Exercise: Read the data below line by line and state how many lines hold "String". Nothing else belongs in the answer.

——————————

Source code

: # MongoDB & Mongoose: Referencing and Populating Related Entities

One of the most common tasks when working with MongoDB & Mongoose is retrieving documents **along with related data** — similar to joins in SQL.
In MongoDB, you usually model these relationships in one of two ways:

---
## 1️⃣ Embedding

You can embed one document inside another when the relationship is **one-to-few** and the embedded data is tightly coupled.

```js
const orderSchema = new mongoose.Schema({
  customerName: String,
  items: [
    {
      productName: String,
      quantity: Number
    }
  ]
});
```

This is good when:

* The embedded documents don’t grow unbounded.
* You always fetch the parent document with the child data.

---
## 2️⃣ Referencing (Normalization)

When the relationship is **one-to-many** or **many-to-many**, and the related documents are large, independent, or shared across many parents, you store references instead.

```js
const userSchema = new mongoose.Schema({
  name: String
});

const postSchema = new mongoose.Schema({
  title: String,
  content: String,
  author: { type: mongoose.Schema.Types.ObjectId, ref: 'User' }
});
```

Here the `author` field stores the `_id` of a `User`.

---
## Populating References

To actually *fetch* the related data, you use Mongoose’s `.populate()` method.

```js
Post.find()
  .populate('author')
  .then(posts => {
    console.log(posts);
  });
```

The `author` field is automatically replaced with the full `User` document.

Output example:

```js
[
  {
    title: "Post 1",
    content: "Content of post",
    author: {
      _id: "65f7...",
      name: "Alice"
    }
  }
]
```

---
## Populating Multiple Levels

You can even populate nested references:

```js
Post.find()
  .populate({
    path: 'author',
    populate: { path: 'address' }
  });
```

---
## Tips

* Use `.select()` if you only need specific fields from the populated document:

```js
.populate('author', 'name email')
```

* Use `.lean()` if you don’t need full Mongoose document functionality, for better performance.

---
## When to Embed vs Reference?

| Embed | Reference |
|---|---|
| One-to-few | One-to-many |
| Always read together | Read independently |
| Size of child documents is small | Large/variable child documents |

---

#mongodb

——————————

Answer to this task: 5